Нашим спутникам было лет по 18—20. Я смотрел в посерьезневшие глаза ребят и думал: песня пришла к ним из суровой поры их дедов. Она рассказывала о трагической судьбе их. Но как волнует она юные сердца, заставляет думать! Да и возникла песня в этом жарком автобусе как благодарность за те испытания, которые выпали на долю старших поколений. Может, это и есть эстафета? Не та, что лежит на поверхности, видная всем, а глубоко скрытая, спрятанная в самые сокровенные тайники души.
Севастополь ошеломил нас. Мы молча стояли на Сапун-горе, рядом с застывшей у самой бровки боевой техникой, и что-то большое, неукротимое распирало грудь болью и счастьем.
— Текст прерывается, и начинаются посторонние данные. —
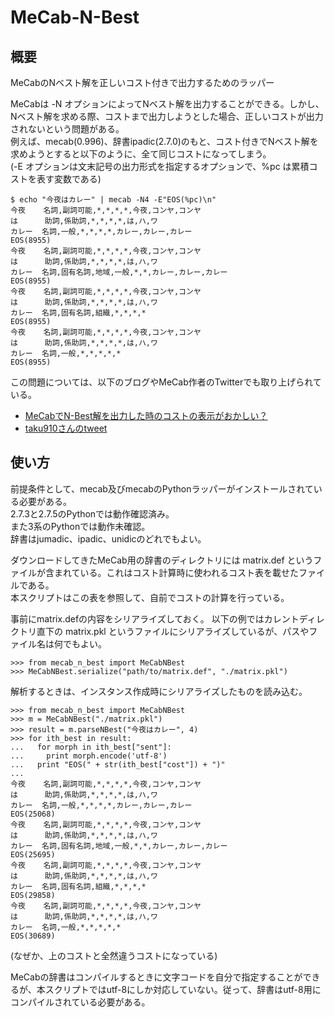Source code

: # MeCab-N-Best

## 概要
MeCabのNベスト解を正しいコスト付きで出力するためのラッパー

MeCabは -N オプションによってNベスト解を出力することができる。しかし、Nベスト解を求める際、コストまで出力しようとした場合、正しいコストが出力されないという問題がある。  
例えば、mecab(0.996)、辞書ipadic(2.7.0)のもと、コスト付きでNベスト解を求めようとすると以下のように、全て同じコストになってしまう。  
(-E オプションは文末記号の出力形式を指定するオプションで、%pc は累積コストを表す変数である)

```
$ echo "今夜はカレー" | mecab -N4 -E"EOS(%pc)\n"
今夜    名詞,副詞可能,*,*,*,*,今夜,コンヤ,コンヤ
は      助詞,係助詞,*,*,*,*,は,ハ,ワ
カレー  名詞,一般,*,*,*,*,カレー,カレー,カレー
EOS(8955)
今夜    名詞,副詞可能,*,*,*,*,今夜,コンヤ,コンヤ
は      助詞,係助詞,*,*,*,*,は,ハ,ワ
カレー  名詞,固有名詞,地域,一般,*,*,カレー,カレー,カレー
EOS(8955)
今夜    名詞,副詞可能,*,*,*,*,今夜,コンヤ,コンヤ
は      助詞,係助詞,*,*,*,*,は,ハ,ワ
カレー  名詞,固有名詞,組織,*,*,*,*
EOS(8955)
今夜    名詞,副詞可能,*,*,*,*,今夜,コンヤ,コンヤ
は      助詞,係助詞,*,*,*,*,は,ハ,ワ
カレー  名詞,一般,*,*,*,*,*
EOS(8955)
```

この問題については、以下のブログやMeCab作者のTwitterでも取り上げられている。

* [MeCabでN-Best解を出力した時のコストの表示がおかしい？](http://sucrose.hatenablog.com/entry/2013/09/21/001055)
* [taku910さんのtweet](https://twitter.com/taku910/status/383126956893413376)




## 使い方
前提条件として、mecab及びmecabのPythonラッパーがインストールされている必要がある。  
2.7.3と2.7.5のPythonでは動作確認済み。  
また3系のPythonでは動作未確認。  
辞書はjumadic、ipadic、unidicのどれでもよい。

ダウンロードしてきたMeCab用の辞書のディレクトリには matrix.def というファイルが含まれている。これはコスト計算時に使われるコスト表を載せたファイルである。  
本スクリプトはこの表を参照して、自前でコストの計算を行っている。  

事前にmatrix.defの内容をシリアライズしておく。
以下の例ではカレントディレクトリ直下の matrix.pkl というファイルにシリアライズしているが、パスやファイル名は何でもよい。

```
>>> from mecab_n_best import MeCabNBest
>>> MeCabNBest.serialize("path/to/matrix.def", "./matrix.pkl")
```

解析するときは、インスタンス作成時にシリアライズしたものを読み込む。

```
>>> from mecab_n_best import MeCabNBest
>>> m = MeCabNBest("./matrix.pkl")
>>> result = m.parseNBest("今夜はカレー", 4)
>>> for ith_best in result:   
...   for morph in ith_best["sent"]:
...     print morph.encode('utf-8')
...   print "EOS(" + str(ith_best["cost"]) + ")"
... 
今夜    名詞,副詞可能,*,*,*,*,今夜,コンヤ,コンヤ
は      助詞,係助詞,*,*,*,*,は,ハ,ワ
カレー  名詞,一般,*,*,*,*,カレー,カレー,カレー
EOS(25068)
今夜    名詞,副詞可能,*,*,*,*,今夜,コンヤ,コンヤ
は      助詞,係助詞,*,*,*,*,は,ハ,ワ
カレー  名詞,固有名詞,地域,一般,*,*,カレー,カレー,カレー
EOS(25695)
今夜    名詞,副詞可能,*,*,*,*,今夜,コンヤ,コンヤ
は      助詞,係助詞,*,*,*,*,は,ハ,ワ
カレー  名詞,固有名詞,組織,*,*,*,*
EOS(29858)
今夜    名詞,副詞可能,*,*,*,*,今夜,コンヤ,コンヤ
は      助詞,係助詞,*,*,*,*,は,ハ,ワ
カレー  名詞,一般,*,*,*,*,*
EOS(30689)
```

(なぜか、上のコストと全然違うコストになっている)

MeCabの辞書はコンパイルするときに文字コードを自分で指定することができるが、本スクリプトではutf-8にしか対応していない。従って、辞書はutf-8用にコンパイルされている必要がある。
На многих вмиг посуровевших лицах блестели слезы. Я видел туго сведенные скулы и гордо приподнятые головы. И седые, и чуть тронутые сединой, и совсем юные.
В Николаевку мы вернулись пропыленные едкой пылью горных дорог, переполненные мыслями, впечатлениями, голодные и окончательно уставшие. На другой день я купил тетрадь и карандаш. Не писать я не мог. А через некоторое время в «Литературной газете» появился рассказ, который я так и назвал «Сапун-гора».
Над Крымом поползли темные, набухшие дождем тучи, закрыли солнце, со стороны Евпатории подул резкий прохладный ветер, море закипело, запенилось, тревожно закричали чайки, и шумный, разноликий и разноцветный пляж затих. Тянуло домой, к телефону, к письмам, к пишущей машинке. Мы скоренько собрались и, не доотдыхав трех дней, вернулись в Ворошиловград.
На следующий день около нашего подъезда остановился зеленый почтовый «Москвич», и Тимофеевна втащила в квартиру коричневый бумажный мешок, под завяз наполненный письмами.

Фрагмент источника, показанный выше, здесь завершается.